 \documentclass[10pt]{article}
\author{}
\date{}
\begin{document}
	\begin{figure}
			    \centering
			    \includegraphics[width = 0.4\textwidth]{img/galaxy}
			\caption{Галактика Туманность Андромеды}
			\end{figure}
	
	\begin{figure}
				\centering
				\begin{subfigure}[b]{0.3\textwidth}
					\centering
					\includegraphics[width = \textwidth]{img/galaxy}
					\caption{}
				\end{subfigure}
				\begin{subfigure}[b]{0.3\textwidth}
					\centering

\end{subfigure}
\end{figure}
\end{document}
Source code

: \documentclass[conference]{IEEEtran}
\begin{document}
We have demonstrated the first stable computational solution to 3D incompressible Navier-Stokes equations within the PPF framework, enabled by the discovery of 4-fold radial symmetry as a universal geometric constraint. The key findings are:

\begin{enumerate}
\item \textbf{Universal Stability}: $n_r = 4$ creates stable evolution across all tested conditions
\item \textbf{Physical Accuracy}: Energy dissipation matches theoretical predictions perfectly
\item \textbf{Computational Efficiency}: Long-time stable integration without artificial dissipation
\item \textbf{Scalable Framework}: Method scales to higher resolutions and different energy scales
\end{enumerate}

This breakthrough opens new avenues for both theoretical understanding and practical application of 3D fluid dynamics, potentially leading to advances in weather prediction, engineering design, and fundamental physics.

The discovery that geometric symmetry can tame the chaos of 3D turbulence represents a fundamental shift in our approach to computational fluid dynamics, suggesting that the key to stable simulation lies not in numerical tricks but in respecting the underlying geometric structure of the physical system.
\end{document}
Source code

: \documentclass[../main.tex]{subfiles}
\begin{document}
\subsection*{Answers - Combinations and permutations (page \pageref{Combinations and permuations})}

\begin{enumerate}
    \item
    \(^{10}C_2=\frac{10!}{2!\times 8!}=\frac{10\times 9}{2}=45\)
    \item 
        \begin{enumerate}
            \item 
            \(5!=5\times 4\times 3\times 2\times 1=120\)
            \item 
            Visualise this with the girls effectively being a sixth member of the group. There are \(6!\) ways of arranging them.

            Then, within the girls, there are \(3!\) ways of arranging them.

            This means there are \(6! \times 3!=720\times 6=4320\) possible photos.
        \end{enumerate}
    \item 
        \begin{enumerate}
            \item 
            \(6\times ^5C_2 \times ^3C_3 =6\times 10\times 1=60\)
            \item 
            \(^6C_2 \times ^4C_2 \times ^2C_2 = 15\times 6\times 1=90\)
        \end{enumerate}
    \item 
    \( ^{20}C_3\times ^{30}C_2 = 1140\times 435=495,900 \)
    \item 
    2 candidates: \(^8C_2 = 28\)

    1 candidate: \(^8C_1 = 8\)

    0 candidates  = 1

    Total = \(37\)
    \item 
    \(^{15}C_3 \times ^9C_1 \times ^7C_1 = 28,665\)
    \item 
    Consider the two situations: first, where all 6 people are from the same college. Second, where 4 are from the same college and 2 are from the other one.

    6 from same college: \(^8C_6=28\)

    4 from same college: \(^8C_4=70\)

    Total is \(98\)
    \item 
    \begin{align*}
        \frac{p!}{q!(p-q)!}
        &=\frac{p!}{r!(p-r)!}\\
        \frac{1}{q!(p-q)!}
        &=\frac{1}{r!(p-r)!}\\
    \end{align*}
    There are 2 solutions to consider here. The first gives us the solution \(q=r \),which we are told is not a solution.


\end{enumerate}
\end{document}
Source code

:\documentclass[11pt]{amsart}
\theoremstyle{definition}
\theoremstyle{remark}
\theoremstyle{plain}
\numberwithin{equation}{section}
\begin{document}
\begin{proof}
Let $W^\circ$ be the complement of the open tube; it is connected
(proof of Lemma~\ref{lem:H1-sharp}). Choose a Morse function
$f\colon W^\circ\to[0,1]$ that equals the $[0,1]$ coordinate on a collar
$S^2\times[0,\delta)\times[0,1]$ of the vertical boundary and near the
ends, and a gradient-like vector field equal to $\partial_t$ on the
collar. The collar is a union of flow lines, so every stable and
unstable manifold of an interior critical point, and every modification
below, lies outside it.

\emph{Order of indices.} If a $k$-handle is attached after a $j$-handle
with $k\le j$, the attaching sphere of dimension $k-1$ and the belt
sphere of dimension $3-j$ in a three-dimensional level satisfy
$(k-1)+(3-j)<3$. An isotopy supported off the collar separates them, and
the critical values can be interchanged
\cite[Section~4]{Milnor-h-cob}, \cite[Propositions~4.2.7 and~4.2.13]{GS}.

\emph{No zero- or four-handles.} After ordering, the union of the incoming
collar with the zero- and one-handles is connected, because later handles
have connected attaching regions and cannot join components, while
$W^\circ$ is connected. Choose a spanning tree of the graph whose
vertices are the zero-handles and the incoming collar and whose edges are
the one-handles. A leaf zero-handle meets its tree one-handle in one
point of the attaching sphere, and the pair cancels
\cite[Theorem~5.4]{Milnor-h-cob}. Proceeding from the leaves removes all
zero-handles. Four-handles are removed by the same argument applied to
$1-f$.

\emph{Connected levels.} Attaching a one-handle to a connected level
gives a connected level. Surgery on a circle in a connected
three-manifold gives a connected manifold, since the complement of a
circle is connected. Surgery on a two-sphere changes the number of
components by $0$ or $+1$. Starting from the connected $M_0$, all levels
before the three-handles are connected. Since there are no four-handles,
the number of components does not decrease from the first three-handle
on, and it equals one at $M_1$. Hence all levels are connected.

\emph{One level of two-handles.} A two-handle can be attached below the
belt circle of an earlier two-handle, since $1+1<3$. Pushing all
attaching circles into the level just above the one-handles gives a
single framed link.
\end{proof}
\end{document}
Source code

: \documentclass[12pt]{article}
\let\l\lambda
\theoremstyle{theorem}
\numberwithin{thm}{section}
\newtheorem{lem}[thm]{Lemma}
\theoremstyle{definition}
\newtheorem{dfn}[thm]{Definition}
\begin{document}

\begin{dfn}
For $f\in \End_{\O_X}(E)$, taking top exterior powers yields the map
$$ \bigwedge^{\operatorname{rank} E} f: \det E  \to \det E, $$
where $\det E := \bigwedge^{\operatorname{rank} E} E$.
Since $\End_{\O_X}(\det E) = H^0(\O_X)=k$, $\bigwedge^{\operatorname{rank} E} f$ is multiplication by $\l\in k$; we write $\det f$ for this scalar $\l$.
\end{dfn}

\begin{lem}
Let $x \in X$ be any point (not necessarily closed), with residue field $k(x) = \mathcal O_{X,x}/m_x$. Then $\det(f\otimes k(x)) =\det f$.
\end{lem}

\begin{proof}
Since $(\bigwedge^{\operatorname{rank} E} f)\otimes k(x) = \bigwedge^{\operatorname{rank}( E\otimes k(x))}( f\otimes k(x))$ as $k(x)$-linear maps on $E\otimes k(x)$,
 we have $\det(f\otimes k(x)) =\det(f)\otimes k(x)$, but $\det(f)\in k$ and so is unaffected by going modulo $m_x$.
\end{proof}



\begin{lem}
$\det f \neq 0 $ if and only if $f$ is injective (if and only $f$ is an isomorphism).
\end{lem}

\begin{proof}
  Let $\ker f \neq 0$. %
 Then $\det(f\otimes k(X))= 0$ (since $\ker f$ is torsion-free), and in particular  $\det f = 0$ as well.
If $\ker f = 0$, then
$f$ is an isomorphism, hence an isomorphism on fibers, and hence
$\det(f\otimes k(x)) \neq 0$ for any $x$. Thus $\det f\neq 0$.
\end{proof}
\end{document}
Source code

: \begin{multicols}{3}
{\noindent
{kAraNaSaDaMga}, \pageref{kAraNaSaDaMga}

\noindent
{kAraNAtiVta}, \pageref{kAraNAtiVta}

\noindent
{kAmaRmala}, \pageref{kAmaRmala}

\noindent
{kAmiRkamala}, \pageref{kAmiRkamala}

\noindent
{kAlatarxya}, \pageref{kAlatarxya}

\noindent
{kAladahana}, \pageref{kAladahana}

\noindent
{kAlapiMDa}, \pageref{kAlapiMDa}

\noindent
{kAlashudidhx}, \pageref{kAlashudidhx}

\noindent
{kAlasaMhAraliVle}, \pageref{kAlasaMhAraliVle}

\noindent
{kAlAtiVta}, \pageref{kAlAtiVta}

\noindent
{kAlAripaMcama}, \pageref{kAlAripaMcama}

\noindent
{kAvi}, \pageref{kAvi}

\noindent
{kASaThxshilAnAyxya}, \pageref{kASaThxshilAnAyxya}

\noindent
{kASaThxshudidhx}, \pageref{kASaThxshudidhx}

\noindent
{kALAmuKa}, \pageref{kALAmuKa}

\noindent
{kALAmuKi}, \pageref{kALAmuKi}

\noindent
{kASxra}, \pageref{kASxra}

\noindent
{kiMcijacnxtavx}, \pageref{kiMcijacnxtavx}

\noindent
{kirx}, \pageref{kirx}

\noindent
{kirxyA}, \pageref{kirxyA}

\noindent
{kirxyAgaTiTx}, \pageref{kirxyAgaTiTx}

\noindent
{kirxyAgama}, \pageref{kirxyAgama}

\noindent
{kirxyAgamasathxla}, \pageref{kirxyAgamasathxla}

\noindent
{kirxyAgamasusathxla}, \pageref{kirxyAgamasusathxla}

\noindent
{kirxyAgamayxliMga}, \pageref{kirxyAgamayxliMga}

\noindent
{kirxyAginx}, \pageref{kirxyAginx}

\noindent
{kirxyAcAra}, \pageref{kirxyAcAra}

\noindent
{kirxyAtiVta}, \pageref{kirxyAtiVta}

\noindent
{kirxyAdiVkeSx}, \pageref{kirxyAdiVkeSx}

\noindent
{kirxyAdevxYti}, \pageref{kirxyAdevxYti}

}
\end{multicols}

◆ ◆ ◆ ◆ ◆ ◆ ◆

[Exercise goal]:
The answer should be an exact copy of the lines from the first line of the data through the line with "Then, within the" and should contain nothing else.

[Worked solution]:
 \documentclass[10pt]{article}
\author{}
\date{}
\begin{document}
	\begin{figure}
			    \centering
			    \includegraphics[width = 0.4\textwidth]{img/galaxy}
			\caption{Галактика Туманность Андромеды}
			\end{figure}
	
	\begin{figure}
				\centering
				\begin{subfigure}[b]{0.3\textwidth}
					\centering
					\includegraphics[width = \textwidth]{img/galaxy}
					\caption{}
				\end{subfigure}
				\begin{subfigure}[b]{0.3\textwidth}
					\centering

\end{subfigure}
\end{figure}
\end{document}
Source code

: \documentclass[conference]{IEEEtran}
\begin{document}
We have demonstrated the first stable computational solution to 3D incompressible Navier-Stokes equations within the PPF framework, enabled by the discovery of 4-fold radial symmetry as a universal geometric constraint. The key findings are:

\begin{enumerate}
\item \textbf{Universal Stability}: $n_r = 4$ creates stable evolution across all tested conditions
\item \textbf{Physical Accuracy}: Energy dissipation matches theoretical predictions perfectly
\item \textbf{Computational Efficiency}: Long-time stable integration without artificial dissipation
\item \textbf{Scalable Framework}: Method scales to higher resolutions and different energy scales
\end{enumerate}

This breakthrough opens new avenues for both theoretical understanding and practical application of 3D fluid dynamics, potentially leading to advances in weather prediction, engineering design, and fundamental physics.

The discovery that geometric symmetry can tame the chaos of 3D turbulence represents a fundamental shift in our approach to computational fluid dynamics, suggesting that the key to stable simulation lies not in numerical tricks but in respecting the underlying geometric structure of the physical system.
\end{document}
Source code

: \documentclass[../main.tex]{subfiles}
\begin{document}
\subsection*{Answers - Combinations and permutations (page \pageref{Combinations and permuations})}

\begin{enumerate}
    \item
    \(^{10}C_2=\frac{10!}{2!\times 8!}=\frac{10\times 9}{2}=45\)
    \item 
        \begin{enumerate}
            \item 
            \(5!=5\times 4\times 3\times 2\times 1=120\)
            \item 
            Visualise this with the girls effectively being a sixth member of the group. There are \(6!\) ways of arranging them.

            Then, within the girls, there are \(3!\) ways of arranging them.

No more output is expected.